# DATA EXTRACTS
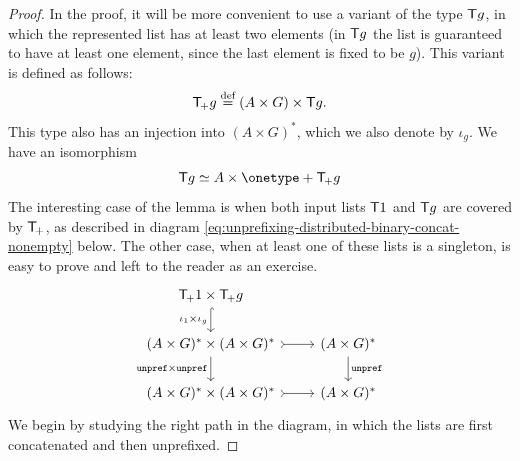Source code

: \begin{proof}
    In the proof, it will be more convenient to use a variant of the type $\mathsf T g$, in which the represented list has at least two elements (in $\mathsf T g$ the list is guaranteed to have  at least one element, since the last element is fixed to be $g$). This variant is defined as follows:
    \begin{align*}
    \mathsf T_{\!+} g \stackrel{\text{def}}= (A \times G) \times \mathsf T g.
    \end{align*}
    This type also has an injection into $(A \times G)^*$, which we also denote by $\iota_g$.     We have an isomorphism 
    \begin{align*}
    \functor g \simeq A \times \onetype + \functorplus g
    \end{align*}
The interesting case of the lemma is when both input lists $\mathsf T 1$ and $\mathsf T g$ are covered by $\mathsf T_{\!+}$, as described in diagram \eqref{eq:unprefixing-distributed-binary-concat-nonempty} below.
The other case, when at least one of these lists is a singleton, is easy to prove and left to the reader as an exercise. 
\begin{equation}
\label{eq:unprefixing-distributed-binary-concat-nonempty}
\begin{tikzcd}[ampersand replacement=\&]
\functorplus \groupid \times \functorplus g
\ar[d, hookrightarrow, "\iota_\groupid \times \iota_g"']
\\
(A \times G)^* \times (A \times G)^*
\ar[d, "\unprefterm \times \unprefterm"']
\ar[r,\concar]
\& 
(A \times G)^*
\ar[d, "\unprefterm"]
\\
(A \times G)^* \times (A \times G)^*
\ar[r,\concar]
\& 
(A \times G)^*
\end{tikzcd}
\end{equation}
We begin by studying the right path in the diagram, in which the lists are first concatenated and then unprefixed.


\end{proof}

# YOUR TASK
Take the preceding listing and transcribe it exactly, skipping the pictures.

# ANSWER SPACE
Source code

: \begin{proof}
    In the proof, it will be more convenient to use a variant of the type $\mathsf T g$, in which the represented list has at least two elements (in $\mathsf T g$ the list is guaranteed to have  at least one element, since the last element is fixed to be $g$). This variant is defined as follows:
    \begin{align*}
    \mathsf T_{\!+} g \stackrel{\text{def}}= (A \times G) \times \mathsf T g.
    \end{align*}
    This type also has an injection into $(A \times G)^*$, which we also denote by $\iota_g$.     We have an isomorphism 
    \begin{align*}
    \functor g \simeq A \times \onetype + \functorplus g
    \end{align*}
The interesting case of the lemma is when both input lists $\mathsf T 1$ and $\mathsf T g$ are covered by $\mathsf T_{\!+}$, as described in diagram \eqref{eq:unprefixing-distributed-binary-concat-nonempty} below.
The other case, when at least one of these lists is a singleton, is easy to prove and left to the reader as an exercise. 
\begin{equation}
\label{eq:unprefixing-distributed-binary-concat-nonempty}
\begin{tikzcd}[ampersand replacement=\&]
\functorplus \groupid \times \functorplus g
\ar[d, hookrightarrow, "\iota_\groupid \times \iota_g"']
\\
(A \times G)^* \times (A \times G)^*
\ar[d, "\unprefterm \times \unprefterm"']
\ar[r,\concar]
\& 
(A \times G)^*
\ar[d, "\unprefterm"]
\\
(A \times G)^* \times (A \times G)^*
\ar[r,\concar]
\& 
(A \times G)^*
\end{tikzcd}
\end{equation}
We begin by studying the right path in the diagram, in which the lists are first concatenated and then unprefixed.


\end{proof}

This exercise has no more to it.